Re: [RFC PATCH 1/5] mm: intorduce __GFP_UNMAPPED and unmapped_alloc()

From: Mike Rapoport
Date: Thu May 18 2023 - 11:24:12 EST


On Wed, May 17, 2023 at 11:35:56PM -0400, Kent Overstreet wrote:
> On Wed, Mar 08, 2023 at 11:41:02AM +0200, Mike Rapoport wrote:
> > From: "Mike Rapoport (IBM)" <rppt@xxxxxxxxxx>
> >
> > When set_memory or set_direct_map APIs used to change attribute or
> > permissions for chunks of several pages, the large PMD that maps these
> > pages in the direct map must be split. Fragmenting the direct map in such
> > manner causes TLB pressure and, eventually, performance degradation.
> >
> > To avoid excessive direct map fragmentation, add ability to allocate
> > "unmapped" pages with __GFP_UNMAPPED flag that will cause removal of the
> > allocated pages from the direct map and use a cache of the unmapped pages.
> >
> > This cache is replenished with higher order pages with preference for
> > PMD_SIZE pages when possible so that there will be fewer splits of large
> > pages in the direct map.
> >
> > The cache is implemented as a buddy allocator, so it can serve high order
> > allocations of unmapped pages.
>
> So I'm late to this discussion, I stumbled in because of my own run in
> with executable memory allocation.
>
> I understand that post LSF this patchset seems to not be going anywhere,
> but OTOH there's also been a desire for better executable memory
> allocation; as noted by tglx and elsewhere, there _is_ a definite
> performance impact on page size with kernel text - I've seen numbers in
> the multiple single digit percentage range in the past.
>
> This patchset does seem to me to be roughly the right approach for that,
> and coupled with the slab allocator for sub-page sized allocations it
> seems there's the potential for getting a nice interface that spans the
> full range of allocation sizes, from small bpf/trampoline allocations up
> to modules.
>
> Is this patchset worth reviving/continuing with? Was it really just the
> needed module refactoring that was the blocker?

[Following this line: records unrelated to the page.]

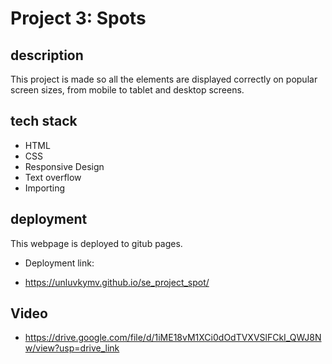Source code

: # Project 3: Spots

## description
  
This project is made so all the elements are displayed correctly on popular screen sizes, from mobile to tablet and desktop screens.

## tech stack
- HTML
- CSS
- Responsive Design
- Text overflow
- Importing
  
## deployment

This webpage is deployed to gitub pages.

- Deployment link:

- https://unluvkymv.github.io/se_project_spot/

## Video

- https://drive.google.com/file/d/1iME18vM1XCi0dOdTVXVSlFCkI_QWJ8Nw/view?usp=drive_link
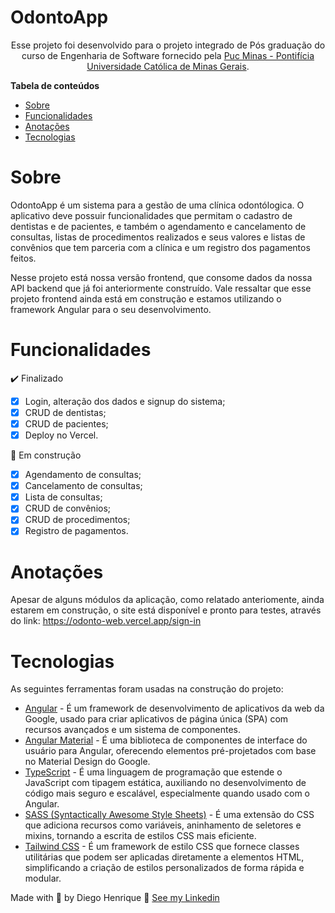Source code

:# OdontoApp

<p align="center">Esse projeto foi desenvolvido para o projeto integrado de Pós graduação do curso de Engenharia de Software fornecido pela <a href="https://www.pucminas.br/">Puc Minas - Pontifícia Universidade Católica de Minas Gerais</a>.</p>

<b>Tabela de conteúdos</b>

- [Sobre](#Sobre)
- [Funcionalidades](#Funcionalidades)
- [Anotações](#Anotações)
- [Tecnologias](#Tecnologias)

# Sobre

OdontoApp é um sistema para a gestão de uma clínica odontólogica.
O aplicativo deve possuir funcionalidades que permitam o cadastro de dentistas e de pacientes, e também o agendamento e cancelamento de consultas, listas de procedimentos realizados e seus valores e listas de convênios que tem parceria com a clínica e um registro dos pagamentos feitos.

Nesse projeto está nossa versão frontend, que consome dados da nossa API backend que já foi anteriormente construído.
Vale ressaltar que esse projeto frontend ainda está em construção e estamos utilizando o framework Angular para o seu desenvolvimento.

# Funcionalidades

✔️ Finalizado

- [x] Login, alteração dos dados e signup do sistema;
- [x] CRUD de dentistas;
- [x] CRUD de pacientes;
- [x] Deploy no Vercel.

🚧 Em construção

- [x] Agendamento de consultas;
- [x] Cancelamento de consultas;
- [x] Lista de consultas;
- [x] CRUD de convênios;
- [x] CRUD de procedimentos;
- [x] Registro de pagamentos.

# Anotações

Apesar de alguns módulos da aplicação, como relatado anteriomente, ainda estarem em construção, o site está disponível e pronto para testes, através do link: https://odonto-web.vercel.app/sign-in

# Tecnologias

As seguintes ferramentas foram usadas na construção do projeto:

- [Angular](https://angular.io/) - É um framework de desenvolvimento de aplicativos da web da Google, usado para criar aplicativos de página única (SPA) com recursos avançados e um sistema de componentes.
- [Angular Material](https://material.angular.io/) - É uma biblioteca de componentes de interface do usuário para Angular, oferecendo elementos pré-projetados com base no Material Design do Google.
- [TypeScript](https://www.typescriptlang.org/) - É uma linguagem de programação que estende o JavaScript com tipagem estática, auxiliando no desenvolvimento de código mais seguro e escalável, especialmente quando usado com o Angular.
- [SASS (Syntactically Awesome Style Sheets)](https://sass-lang.com/) - É uma extensão do CSS que adiciona recursos como variáveis, aninhamento de seletores e mixins, tornando a escrita de estilos CSS mais eficiente.
- [Tailwind CSS](https://tailwindcss.com/) - É um framework de estilo CSS que fornece classes utilitárias que podem ser aplicadas diretamente a elementos HTML, simplificando a criação de estilos personalizados de forma rápida e modular.

Made with 💜 by Diego Henrique 👋 [See my Linkedin](https://www.linkedin.com/in/diegohts/)
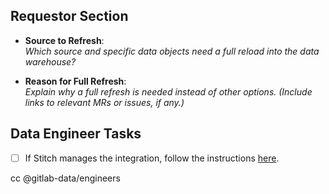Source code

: ## Requestor Section

- **Source to Refresh**:  
  *Which source and specific data objects need a full reload into the data warehouse?*

- **Reason for Full Refresh**:  
  *Explain why a full refresh is needed instead of other options. (Include links to relevant MRs or issues, if any.)*

## Data Engineer Tasks

- [ ] If Stitch manages the integration, follow the instructions [here](https://about.gitlab.com/handbook/business-ops/data-team/platform/infrastructure/#stitch-managed-data).

cc @gitlab-data/engineers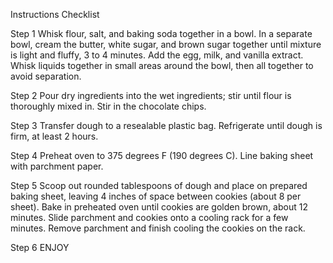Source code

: Instructions Checklist

Step 1
Whisk flour, salt, and baking soda together in a bowl. In a separate bowl, cream the butter, white sugar, and brown sugar together until mixture is light and fluffy, 3 to 4 minutes. Add the egg, milk, and vanilla extract. Whisk liquids together in small areas around the bowl, then all together to avoid separation.

Step 2
Pour dry ingredients into the wet ingredients; stir until flour is thoroughly mixed in. Stir in the chocolate chips.

Step 3
Transfer dough to a resealable plastic bag. Refrigerate until dough is firm, at least 2 hours.

Step 4
Preheat oven to 375 degrees F (190 degrees C). Line baking sheet with parchment paper.

Step 5
Scoop out rounded tablespoons of dough and place on prepared baking sheet, leaving 4 inches of space between cookies (about 8 per sheet). Bake in preheated oven until cookies are golden brown, about 12 minutes. Slide parchment and cookies onto a cooling rack for a few minutes. Remove parchment and finish cooling the cookies on the rack.

Step 6
ENJOY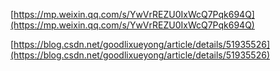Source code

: [https://mp.weixin.qq.com/s/YwVrREZU0IxWcQ7Pqk694Q](https://mp.weixin.qq.com/s/YwVrREZU0IxWcQ7Pqk694Q)

[https://blog.csdn.net/goodlixueyong/article/details/51935526](https://blog.csdn.net/goodlixueyong/article/details/51935526)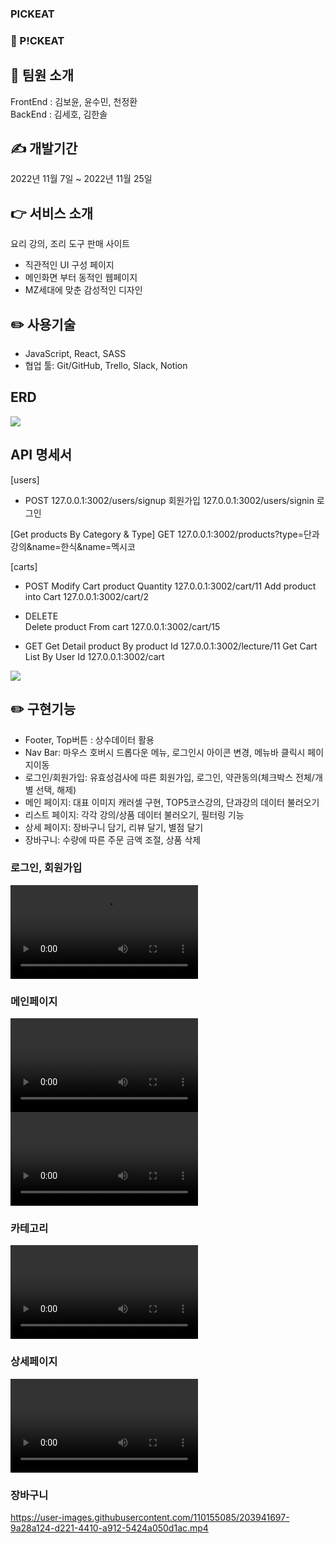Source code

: ### PICKEAT

### 🥢 P!CKEAT

## 💁 팀원 소개

FrontEnd : 김보윤, 윤수민, 천정환
<br>
BackEnd : 김세호, 김한솔

## ✍️ 개발기간

2022년 11월 7일 ~ 2022년 11월 25일

## 👉 서비스 소개

요리 강의, 조리 도구 판매 사이트<br>

- 직관적인 UI 구성 페이지<br>
- 메인화면 부터 동적인 웹페이지<br>
- MZ세대에 맞춘 감성적인 디자인

## ✏️ 사용기술

- JavaScript, React, SASS
- 협업 툴: Git/GitHub, Trello, Slack, Notion

## ERD

![](https://user-images.githubusercontent.com/100466989/204090375-6d7a2e97-e9ff-43fa-974a-4f792266f784.png)

## API 명세서

[users]

- POST
  127.0.0.1:3002/users/signup 회원가입
  127.0.0.1:3002/users/signin 로그인

[Get products By Category & Type]
GET 127.0.0.1:3002/products?type=단과강의&name=한식&name=멕시코

[carts]

- POST
  Modify Cart product Quantity 127.0.0.1:3002/cart/11
  Add product into Cart 127.0.0.1:3002/cart/2

- DELETE  
  Delete product From cart 127.0.0.1:3002/cart/15

- GET
  Get Detail product By product Id 127.0.0.1:3002/lecture/11
  Get Cart List By User Id 127.0.0.1:3002/cart

![](https://documenter.getpostman.com/view/24101014/2s8YmRNLm9)

## ✏️ 구현기능

- Footer, Top버튼 : 상수데이터 활용
- Nav Bar: 마우스 호버시 드롭다운 메뉴, 로그인시 아이콘 변경, 메뉴바 클릭시 페이지이동
- 로그인/회원가입: 유효성검사에 따른 회원가입, 로그인, 약관동의(체크박스 전체/개별 선택, 해제)
- 메인 페이지: 대표 이미지 캐러셀 구현, TOP5코스강의, 단과강의 데이터 불러오기
- 리스트 페이지: 각각 강의/상품 데이터 불러오기, 필터링 기능
- 상세 페이지: 장바구니 담기, 리뷰 달기, 별점 달기
- 장바구니: 수량에 따른 주문 금액 조절, 상품 삭제

### 로그인, 회원가입

![](https://user-images.githubusercontent.com/110155085/203941590-2c1eb19d-f3eb-4708-a31f-cdcd2e514969.mp4)

### 메인페이지

![](https://user-images.githubusercontent.com/110155085/203941837-f36ae900-e6a2-40a9-b096-ea287d277cd5.mp4)
![](https://user-images.githubusercontent.com/110155085/203941231-2b7065ff-3ddb-4cd4-ae52-032a1a6a2084.mp4)

### 카테고리

![](https://user-images.githubusercontent.com/110155085/203942226-a83e13ad-2c87-4c20-b58a-89b6550a832c.mp4)

### 상세페이지

![](https://user-images.githubusercontent.com/110155085/203942185-d0a89646-46c6-4234-875f-ee524505b408.mp4)

### 장바구니

https://user-images.githubusercontent.com/110155085/203941697-9a28a124-d221-4410-a912-5424a050d1ac.mp4
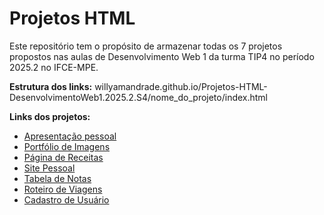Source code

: # Projetos HTML

Este repositório tem o propósito de armazenar todas os 7 projetos propostos nas aulas de Desenvolvimento Web 1 da turma TIP4 no período 2025.2 no IFCE-MPE.

**Estrutura dos links:** willyamandrade.github.io/Projetos-HTML-DesenvolvimentoWeb1.2025.2.S4/nome_do_projeto/index.html

**Links dos projetos:**
- [Apresentação pessoal](willyamandrade.github.io/Projetos-HTML-DesenvolvimentoWeb1.2025.2.S4/apresentacao-pessoal/index.html)
- [Portfólio de Imagens](willyamandrade.github.io/Projetos-HTML-DesenvolvimentoWeb1.2025.2.S4/portfolio-de-imagens/index.html)
- [Página de Receitas](willyamandrade.github.io/Projetos-HTML-DesenvolvimentoWeb1.2025.2.S4/pagina-de-receitas/index.html)
- [Site Pessoal](willyamandrade.github.io/Projetos-HTML-DesenvolvimentoWeb1.2025.2.S4/site-pessoal/index.html)
- [Tabela de Notas](willyamandrade.github.io/Projetos-HTML-DesenvolvimentoWeb1.2025.2.S4/tabela-de-notas/index.html)
- [Roteiro de Viagens](willyamandrade.github.io/Projetos-HTML-DesenvolvimentoWeb1.2025.2.S4/roteiro-de-viagens/index.html)
- [Cadastro de Usuário](willyamandrade.github.io/Projetos-HTML-DesenvolvimentoWeb1.2025.2.S4/cadastro-de-usuario/index.html)
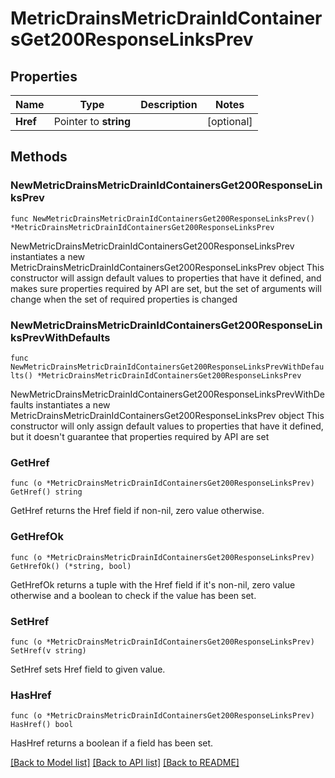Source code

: # MetricDrainsMetricDrainIdContainersGet200ResponseLinksPrev

## Properties

Name | Type | Description | Notes
------------ | ------------- | ------------- | -------------
**Href** | Pointer to **string** |  | [optional] 

## Methods

### NewMetricDrainsMetricDrainIdContainersGet200ResponseLinksPrev

`func NewMetricDrainsMetricDrainIdContainersGet200ResponseLinksPrev() *MetricDrainsMetricDrainIdContainersGet200ResponseLinksPrev`

NewMetricDrainsMetricDrainIdContainersGet200ResponseLinksPrev instantiates a new MetricDrainsMetricDrainIdContainersGet200ResponseLinksPrev object
This constructor will assign default values to properties that have it defined,
and makes sure properties required by API are set, but the set of arguments
will change when the set of required properties is changed

### NewMetricDrainsMetricDrainIdContainersGet200ResponseLinksPrevWithDefaults

`func NewMetricDrainsMetricDrainIdContainersGet200ResponseLinksPrevWithDefaults() *MetricDrainsMetricDrainIdContainersGet200ResponseLinksPrev`

NewMetricDrainsMetricDrainIdContainersGet200ResponseLinksPrevWithDefaults instantiates a new MetricDrainsMetricDrainIdContainersGet200ResponseLinksPrev object
This constructor will only assign default values to properties that have it defined,
but it doesn't guarantee that properties required by API are set

### GetHref

`func (o *MetricDrainsMetricDrainIdContainersGet200ResponseLinksPrev) GetHref() string`

GetHref returns the Href field if non-nil, zero value otherwise.

### GetHrefOk

`func (o *MetricDrainsMetricDrainIdContainersGet200ResponseLinksPrev) GetHrefOk() (*string, bool)`

GetHrefOk returns a tuple with the Href field if it's non-nil, zero value otherwise
and a boolean to check if the value has been set.

### SetHref

`func (o *MetricDrainsMetricDrainIdContainersGet200ResponseLinksPrev) SetHref(v string)`

SetHref sets Href field to given value.

### HasHref

`func (o *MetricDrainsMetricDrainIdContainersGet200ResponseLinksPrev) HasHref() bool`

HasHref returns a boolean if a field has been set.


[[Back to Model list]](../README.md#documentation-for-models) [[Back to API list]](../README.md#documentation-for-api-endpoints) [[Back to README]](../README.md)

As I see it, this patchset only one building block out of three? four?
If we are to repurpose it for code allocations it should be something like

1) allocate 2M page to fill the cache
2) remove this page from the direct map
3) map the 2M page ROX in module address space (usually some part of
vmalloc address space)
4) allocate a smaller chunk of that page to the actual caller (bpf,
modules, whatever)

Right now (3) and (4) won't work for modules because they mix code and data
in a single allocation.

So module refactoring is a blocker and another blocker is to teach vmalloc
to map the areas for the executable memory with 2M pages and probably
something else.

I remember there was an attempt to add VM_ALLOW_HUGE_VMAP to
x86::module_alloc(), but it caused problems and was reverted. Sorry, I
could not find the lore link.

There was a related discussion here:

https://lore.kernel.org/all/14D6DBA0-0572-44FB-A566-464B1FF541E0@xxxxxx/

--
Sincerely yours,
Mike.